Should an blank string be html_safe?

Just trying to implement a simple helper over the past few days had me
really confused.

messages = ''
messages << content_tag(:p, 'dave')
#=> &lt;p&gt;dave&lt;\p%;gt;

Eventually I realised the original empty string was not html_safe

message = ''.html_safe
message << content_tag(:p, 'dave')
#=> <p>dave</p>

Is this intentional behavour?

I see how you got confused, but this is intentional. All strings are originally not html_safe since there’s no way of telling if they came from the author or user input. I don’t agree that Rails should special-case this behavior (blank strings not html_safe) since I don’t really think the way you’re building content here should be encouraged. Depending on your helper as whole, there must be better ways.
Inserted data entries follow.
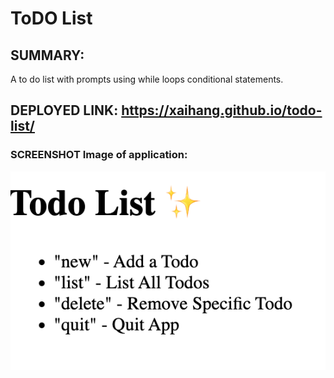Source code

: # ToDO List


## SUMMARY:
A to do list with prompts using while loops conditional statements.

## DEPLOYED LINK: https://xaihang.github.io/todo-list/


### SCREENSHOT Image of application: 
![todo list app demo image](./screenshot.png)


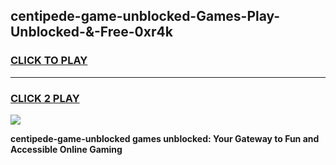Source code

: 
## centipede-game-unblocked-Games-Play-Unblocked-&-Free-0xr4k
<h3>
<a href="https://premium76.site?title=centipede-game-unblocked&ref=24A">CLICK TO PLAY</a></h3>
<hr>

<h3>
<a href="https://premium76.site?title=centipede-game-unblocked&ref=24A">CLICK 2 PLAY</a>
  
</h3>

<a href="https://premium76.site?title=centipede-game-unblocked&ref=24A"><img src="https://clearcache.store/games.png"></a>


**centipede-game-unblocked games unblocked: Your Gateway to Fun and Accessible Online Gaming**
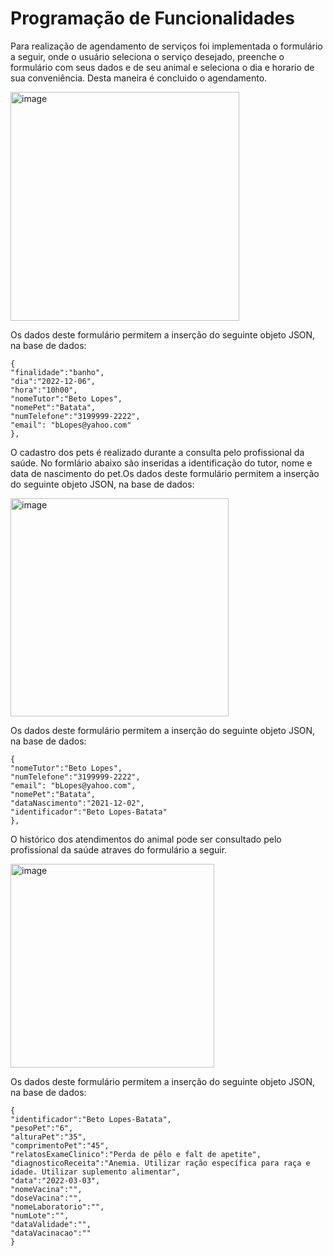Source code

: # Programação de Funcionalidades

Para realização de agendamento de serviços foi implementada o formulário a seguir, onde o usuário seleciona o serviço desejado, preenche o formulário com seus dados e de seu animal e seleciona o dia e horario de sua conveniência. Desta maneira é concluido o agendamento.

<img width="366" alt="image" src="https://user-images.githubusercontent.com/107723446/206936091-8d208294-4d24-405c-b78c-f726a64b1c0e.png">

Os dados deste formulário permitem a inserção do seguinte objeto JSON, na base de dados:

    {
    "finalidade":"banho",
    "dia":"2022-12-06",
    "hora":"10h00",
    "nomeTutor":"Beto Lopes",
    "nomePet":"Batata",
    "numTelefone":"3199999-2222",
    "email": "bLopes@yahoo.com"
    },


O cadastro dos pets é realizado durante a consulta pelo profissional da saúde. No formlário abaixo são inseridas a identificação do tutor, nome e data de nascimento do pet.Os dados deste formulário permitem a inserção do seguinte objeto JSON, na base de dados:

<img width="349" alt="image" src="https://user-images.githubusercontent.com/107723446/206936216-cab53969-ac07-4e23-81b3-643a7ab4d249.png">


Os dados deste formulário permitem a inserção do seguinte objeto JSON, na base de dados:

    {
    "nomeTutor":"Beto Lopes",
    "numTelefone":"3199999-2222",
    "email": "bLopes@yahoo.com",
    "nomePet":"Batata",
    "dataNascimento":"2021-12-02",
    "identificador":"Beto Lopes-Batata"
    },


O histórico dos atendimentos do animal pode ser consultado pelo profissional da saúde atraves do formulário a seguir. 

<img width="326" alt="image" src="https://user-images.githubusercontent.com/107723446/206936304-4b05c43b-5030-4072-88a7-9c791f6508cc.png">


Os dados deste formulário permitem a inserção do seguinte objeto JSON, na base de dados:

    {
    "identificador":"Beto Lopes-Batata",
    "pesoPet":"6",
    "alturaPet":"35",
    "comprimentoPet":"45",
    "relatosExameClinico":"Perda de pêlo e falt de apetite",
    "diagnosticoReceita":"Anemia. Utilizar ração específica para raça e idade. Utilizar suplemento alimentar",
    "data":"2022-03-03",
    "nomeVacina":"",
    "doseVacina":"",
    "nomeLaboratorio":"",
    "numLote":"",
    "dataValidade":"",
    "dataVacinacao":""
    }

<!--
<span style="color:red">Pré-requisitos: <a href="2-Especificação do Projeto.md"> Especificação do Projeto</a></span>, <a href="3-Projeto de Interface.md"> Projeto de Interface</a>, <a href="4-Metodologia.md"> Metodologia</a>, <a href="3-Projeto de Interface.md"> Projeto de Interface</a>, <a href="5-Arquitetura da Solução.md"> Arquitetura da Solução</a>

Implementação do sistema descritas por meio dos requisitos funcionais e/ou não funcionais. Deve relacionar os requisitos atendidos os artefatos criados (código fonte) além das estruturas de dados utilizadas e as instruções para acesso e verificação da implementação que deve estar funcional no ambiente de hospedagem.

Para cada requisito funcional, pode ser entregue um artefato desse tipo


> **Links Úteis**:
>
> - [Trabalhando com HTML5 Local Storage e JSON](https://www.devmedia.com.br/trabalhando-com-html5-local-storage-e-json/29045)
> - [JSON Tutorial](https://www.w3resource.com/JSON)
> - [JSON Data Set Sample](https://opensource.adobe.com/Spry/samples/data_region/JSONDataSetSample.html)
> - [JSON - Introduction (W3Schools)](https://www.w3schools.com/js/js_json_intro.asp)
> - [JSON Tutorial (TutorialsPoint)](https://www.tutorialspoint.com/json/index.htm) -->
Also, what about if you’re appending user input instead of just content tags:

query = “”

query << params[:query]

query << content_tag(…)

If blank strings were safe to begin with, and users grew accustomed to the fact, doing this would suddenly be exposing yourself to XSS via GET/POST params.

Remember you can use raw for output unsafe strings without being escaped

From your example

query = “”.html_safe

query << params[:query] # This WOULD be escaped. The << operator is overwritten to recognize whether what is being appended is html_safe and escape it if it isn’t to maintain an html_safe string

query << content_tag(…)

query # Is still html_safe

Ah, then my example was totally mistaken. Thank you. However, I still stand behind consistency, and not special-casing a practice that I don’t find optimal for widespread use.
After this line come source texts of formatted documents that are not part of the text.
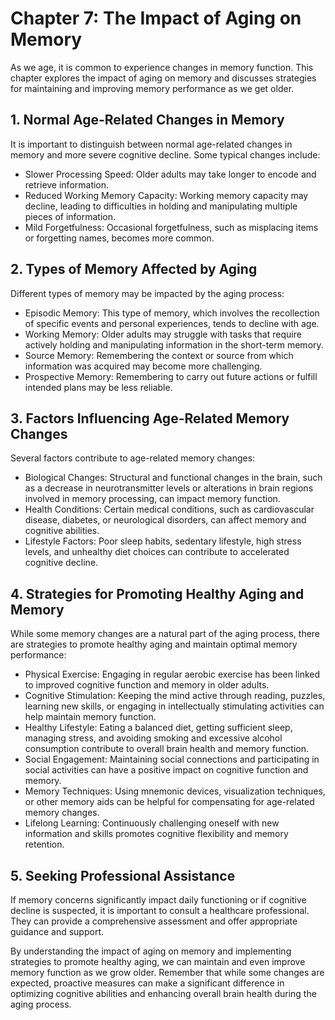 Chapter 7: The Impact of Aging on Memory
========================================

As we age, it is common to experience changes in memory function. This chapter explores the impact of aging on memory and discusses strategies for maintaining and improving memory performance as we get older.

**1. Normal Age-Related Changes in Memory**
-------------------------------------------

It is important to distinguish between normal age-related changes in memory and more severe cognitive decline. Some typical changes include:

* Slower Processing Speed: Older adults may take longer to encode and retrieve information.
* Reduced Working Memory Capacity: Working memory capacity may decline, leading to difficulties in holding and manipulating multiple pieces of information.
* Mild Forgetfulness: Occasional forgetfulness, such as misplacing items or forgetting names, becomes more common.

**2. Types of Memory Affected by Aging**
----------------------------------------

Different types of memory may be impacted by the aging process:

* Episodic Memory: This type of memory, which involves the recollection of specific events and personal experiences, tends to decline with age.
* Working Memory: Older adults may struggle with tasks that require actively holding and manipulating information in the short-term memory.
* Source Memory: Remembering the context or source from which information was acquired may become more challenging.
* Prospective Memory: Remembering to carry out future actions or fulfill intended plans may be less reliable.

**3. Factors Influencing Age-Related Memory Changes**
-----------------------------------------------------

Several factors contribute to age-related memory changes:

* Biological Changes: Structural and functional changes in the brain, such as a decrease in neurotransmitter levels or alterations in brain regions involved in memory processing, can impact memory function.
* Health Conditions: Certain medical conditions, such as cardiovascular disease, diabetes, or neurological disorders, can affect memory and cognitive abilities.
* Lifestyle Factors: Poor sleep habits, sedentary lifestyle, high stress levels, and unhealthy diet choices can contribute to accelerated cognitive decline.

**4. Strategies for Promoting Healthy Aging and Memory**
--------------------------------------------------------

While some memory changes are a natural part of the aging process, there are strategies to promote healthy aging and maintain optimal memory performance:

* Physical Exercise: Engaging in regular aerobic exercise has been linked to improved cognitive function and memory in older adults.
* Cognitive Stimulation: Keeping the mind active through reading, puzzles, learning new skills, or engaging in intellectually stimulating activities can help maintain memory function.
* Healthy Lifestyle: Eating a balanced diet, getting sufficient sleep, managing stress, and avoiding smoking and excessive alcohol consumption contribute to overall brain health and memory function.
* Social Engagement: Maintaining social connections and participating in social activities can have a positive impact on cognitive function and memory.
* Memory Techniques: Using mnemonic devices, visualization techniques, or other memory aids can be helpful for compensating for age-related memory changes.
* Lifelong Learning: Continuously challenging oneself with new information and skills promotes cognitive flexibility and memory retention.

**5. Seeking Professional Assistance**
--------------------------------------

If memory concerns significantly impact daily functioning or if cognitive decline is suspected, it is important to consult a healthcare professional. They can provide a comprehensive assessment and offer appropriate guidance and support.

By understanding the impact of aging on memory and implementing strategies to promote healthy aging, we can maintain and even improve memory function as we grow older. Remember that while some changes are expected, proactive measures can make a significant difference in optimizing cognitive abilities and enhancing overall brain health during the aging process.
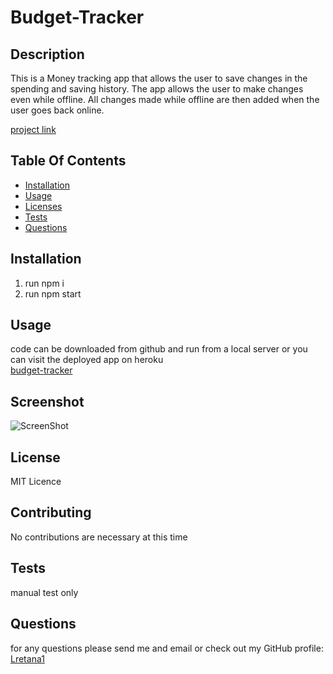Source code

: # Budget-Tracker

    
## Description
This is a Money tracking app that allows the user to save changes in the spending and saving history. The app allows the user to make changes even while offline. All changes made while offline are then added when the user goes back online.

[project link](https://github.com/lretana1/BudgetTracker)

## Table Of Contents
* [Installation](#user-content-installation)
* [Usage](#user-content-usage)
* [Licenses](#user-content-licenses)
* [Tests](#user-content-tests)
* [Questions](#user-content-questions)
    
## Installation
1. run npm i
2. run npm start

## Usage
code can be downloaded from github and run from a local server or you can visit the deployed app on heroku\
[budget-tracker]()

## Screenshot
![ScreenShot](assests/screenshot.jpg)

## License

MIT Licence
    
## Contributing
No contributions are necessary at this time
 
## Tests
manual test only

## Questions
for any questions please send me and email or check out my GitHub profile: [Lretana1](https://github.com/lretana1)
Mislav’s example was “” without .html_safe.

There’s really no obvious way to make “” become html_safe without modifying Ruby. What about:

x = “”

y = “#{x}#{safe_string}”

And even in the case of:

x = “”

x << safe_string

We’d have to override every single << in the system (a serious performance problem) to achieve this.

In the end, the rule is simple and consistent. Direct instances of String are always not html_safe. This means that concatenating safe Strings onto a String results in an unsafe String.

Yehuda Katz
Architect | Engine Yard
(ph) 718.877.1325

Thanks for the clarification guys.

RobL